亜佐が宮廷に住み始めて、降ってくる人間が持つ血が変わったのだ。
彼らの血は相変わらず魔法のような治癒能力を持っていたが、麻薬のような依存性はなかった。
これが一般市民に知られれば大混乱が起きると情報は伏せられ、その血を持つ人間たちは皆宮廷に集められ。
そして彼らは厳重な警備の元、豊かな暮らしと引き換えに研究用という名目の血を差し出す役目を負った。その血は王族のそばで冷凍保存されているが、まだ使用されたことはないらしい。
彼らの出現で、亜佐が宮廷で暮らす意味はなくなった。一時期、亜佐を保護施設へ入れようという案が出て、亜佐もロイリも別れの決意をしたが、それに反対したのが第一王女ヘンリッカだった。亜佐の腕に惚れ込んでいる王女のお陰で、亜佐は引き続き宮廷で暮らせることになった。
そしてその数ヶ月後、また降ってくる人間が変化する。次の彼らは、何の変哲もない血を持つ、ごくごく普通の人間だった。

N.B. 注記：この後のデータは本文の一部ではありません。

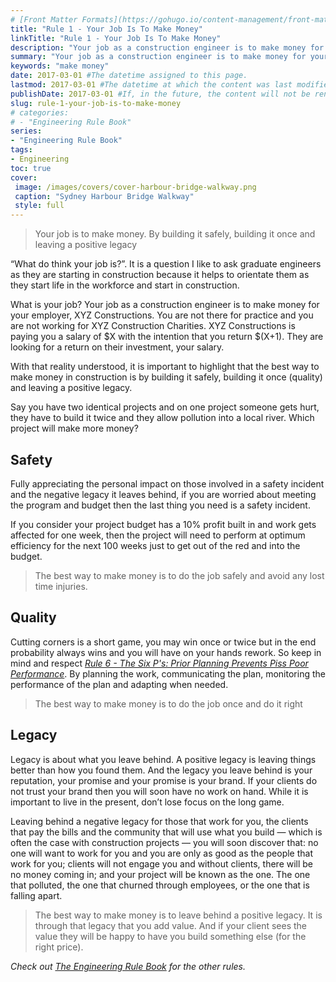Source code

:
 ```yaml
---
# [Front Matter Formats](https://gohugo.io/content-management/front-matter/)
title: "Rule 1 - Your Job Is To Make Money"
linkTitle: "Rule 1 - Your Job Is To Make Money"
description: "Your job as a construction engineer is to make money for your employer."
summary: "Your job as a construction engineer is to make money for your employer."
keywords: "make money"
date: 2017-03-01 #The datetime assigned to this page.
lastmod: 2017-03-01 #The datetime at which the content was last modified.
publishDate: 2017-03-01 #If, in the future, the content will not be rendered unless the --buildFuture flag is passed to Hugo.
slug: rule-1-your-job-is-to-make-money
# categories:
# - "Engineering Rule Book"
series:
- "Engineering Rule Book"
tags:
- Engineering
toc: true
cover:
 image: /images/covers/cover-harbour-bridge-walkway.png
 caption: "Sydney Harbour Bridge Walkway"
 style: full
---
```


> Your job is to make money. By building it safely, building it once and leaving a positive legacy

“What do think your job is?”. It is a question I like to ask graduate engineers as they are starting in construction because it helps to orientate them as they start life in the workforce and start in construction.

What is your job? Your job as a construction engineer is to make money for your employer, XYZ Constructions. You are not there for practice and you are not working for XYZ Construction Charities. XYZ Constructions is paying you a salary of $X with the intention that you return $(X+1). They are looking for a return on their investment, your salary.

With that reality understood, it is important to highlight that the best way to make money in construction is by building it safely, building it once (quality) and leaving a positive legacy.

Say you have two identical projects and on one project someone gets hurt, they have to build it twice and they allow pollution into a local river. Which project will make more money?

## Safety

Fully appreciating the personal impact on those involved in a safety incident and the negative legacy it leaves behind, if you are worried about meeting the program and budget then the last thing you need is a safety incident.

If you consider your project budget has a 10% profit built in and work gets affected for one week, then the project will need to perform at optimum efficiency for the next 100 weeks just to get out of the red and into the budget.

> The best way to make money is to do the job safely and avoid any lost time injuries.

## Quality

Cutting corners is a short game, you may win once or twice but in the end probability always wins and you will have on your hands rework. So keep in mind and respect *[Rule 6 - The Six P's: Prior Planning Prevents Piss Poor Performance](/engineering-rules/rule-6-respect-the-6-ps/)*. By planning the work, communicating the plan, monitoring the performance of the plan and adapting when needed.

> The best way to make money is to do the job once and do it right

## Legacy

Legacy is about what you leave behind. A positive legacy is leaving things better than how you found them. And the legacy you leave behind is your reputation, your promise and your promise is your brand. If your clients do not trust your brand then you will soon have no work on hand. While it is important to live in the present, don’t lose focus on the long game.

Leaving behind a negative legacy for those that work for you, the clients that pay the bills and the community that will use what you build — which is often the case with construction projects — you will soon discover that: no one will want to work for you and you are only as good as the people that work for you; clients will not engage you and without clients, there will be no money coming in; and your project will be known as the one. The one that polluted, the one that churned through employees, or the one that is falling apart.

> The best way to make money is to leave behind a positive legacy. It is through that legacy that you add value. And if your client sees the value they will be happy to have you build something else (for the right price).

*Check out [The Engineering Rule Book](/engineering-rule-book/) for the other rules.*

飲んでも治癒もしなければ依存性もない。確認できただけでも数十人とそんな人間が雨のように降ってきて、それからパタリと人間が降ることはなくなった。
ようやく神様が、この行為は無駄だと気付いたようだ。
保護施設に入っている人間は一生そのままだろう。それ以降に降ってきた人間は治癒能力のあるなしにかかわらず宮廷で何かしらの職を得て働いている。
亜佐も、ヘンリッカが健在の間は宮廷で暮らすことになるだろう。
ロイリは近衛師団の師団長候補として期待されている。彼も当分宮廷にいるはずだ。
頻繁に会えるわけではない。見かければ仕事を邪魔しないよう少し話をして、そして時々ロイリが人目を忍んで部屋に来る。
ロイリが亜佐の血を飲んだことは知られていないが、亜佐がロイリの屋敷で暮らしていた事は周知の事実になっていた。そして、ふたりの関係がただならぬものだという事も。
亜佐が特別な時にだけ身に付けるイヤリングに、小さいがクラウゼ家の紋章が入っていることに誰かが気づいたらしい。
厳しく常に仏頂面で、近寄る女を歯牙にもかけない師団長補佐が、唯一笑いかけるのが亜佐だ。エヴァンス曰く明らかに距離が男女のそれらしい。
ロイリは人前では亜佐に触れないが、人間への接触禁止は宮廷内に限り解かれていた。
亜佐にも触れようと思えば誰でも触れられる状態だったが、それを阻止するのがロイリから隊長を継いだエヴァンス隊長率いる警護隊だった。
エヴァンスは亜佐とロイリの関係を知っている。
そしてこっそりと、ロイリを部屋に入れてくれるのだ。